LAS VEGAS, NV. (THECOUNT) — The Las Vegas Raiders organisation has released the following statement on the passing of NFL legend John Madden:
The Raiders Family is deeply saddened by the passing of the legendary John Madden.
Few individuals meant as much to the growth and popularity of professional football as Coach Madden, whose impact on the game both on and off the field was immeasurable.
Hired as Head Coach of the Raiders by Al Davis at the age of just 32, Madden coached the Silver and Black for 10 seasons and compiled a remarkable 103-32-7 regular season record. From 1969-78, the Raiders posted winning records in each season, won seven division titles and qualified for the playoffs eight times.
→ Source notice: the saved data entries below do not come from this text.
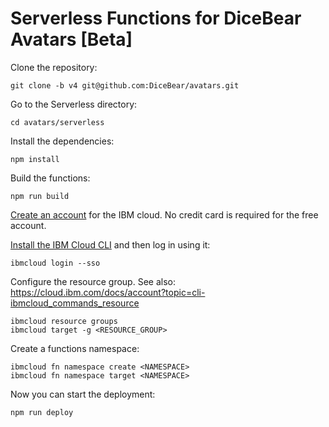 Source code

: # Serverless Functions for DiceBear Avatars [Beta]

Clone the repository:

```
git clone -b v4 git@github.com:DiceBear/avatars.git
```

Go to the Serverless directory:

```
cd avatars/serverless
```

Install the dependencies:

```
npm install
```

Build the functions:

```
npm run build
```

[Create an account](https://cloud.ibm.com/registration) for the IBM cloud. No credit card is required for the free account.

[Install the IBM Cloud CLI](https://cloud.ibm.com/docs/cli?topic=cli-install-ibmcloud-cli) and then log in using it:

```
ibmcloud login --sso
```

Configure the resource group. See also: https://cloud.ibm.com/docs/account?topic=cli-ibmcloud_commands_resource

```
ibmcloud resource groups
ibmcloud target -g <RESOURCE_GROUP>
```

Create a functions namespace:

```
ibmcloud fn namespace create <NAMESPACE>
ibmcloud fn namespace target <NAMESPACE>
```

Now you can start the deployment:

```
npm run deploy
```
In 1976, Madden coached the Raiders to a 13-1 record and a 32-14 triumph over the Minnesota Vikings in Super Bowl XI, marking the franchise’s first World Championship of Professional Football.
As professional football grew in popularity and influence, Madden and his Silver and Black teams played a significant role in some of the AFL and NFL’s seminal moments, including the “Sea of Hands,” “Immaculate Reception,” “Holy Roller” and “Ghost to the Post,” among others. Madden cemented his role as a football icon in the broadcast booth, serving as a leading color analyst for all four major television networks—CBS, FOX, ABC and NBC. His work on Monday Night Football, the inception of the annual All-Madden Team and his role in the Madden NFL series of video games made the Madden name synonymous with pro football.
In 2006, Madden was presented for enshrinement to the Pro Football Hall of Fame by Al Davis, who opened his speech by calling Madden, “A brilliant coach. A loyal and trusted friend. A Raider.” The thoughts and prayers of the Raider Nation are with Virginia, Joseph, Michael and the entire Madden family at this time.
Hall of Fame coach turned broadcaster John Madden, whose exuberant calls combined with simple explanations provided a weekly soundtrack to NFL games for three decades, died Tuesday morning, the NFL said. He was 85.
Madden was only 32 when then-Raiders owner Al Davis hired him to coach Oakland in 1969. Before leaving the sideline for the announcing booth in 1978, Madden led Oakland to a stellar 103-32-7 regular-season record and victory in the Super Bowl after the 1976 season.
“On behalf of the entire NFL family, we extend our condolences to Virginia, Mike, Joe and their families,” NFL commissioner Roger Goodell said in a statement. “We all know him as the Hall of Fame coach of the Oakland Raiders and broadcaster who worked for every major network, but more than anything, he was a devoted husband, father and grandfather, reports ESPN.
“Nobody loved football more than Coach. He was football. He was an incredible sounding board to me and so many others. There will never be another John Madden, and we will forever be indebted to him for all he did to make football and the NFL what it is today.”
Oakland never had a losing record under Madden, winning seven division titles and making the playoffs eight times.
Madden was enshrined into the Pro Football Hall of Fame in 2006, 28 years after coaching his final game. A fear of flying helped contribute to his early retirement from coaching.
But Madden gained even more fame as an analyst on NFL telecasts and for the football video game that bears his name — EA Sports’ “Madden NFL.” Some players who have graced the Madden cover have struggled the following season, spurring the fan myth of the “Madden curse.”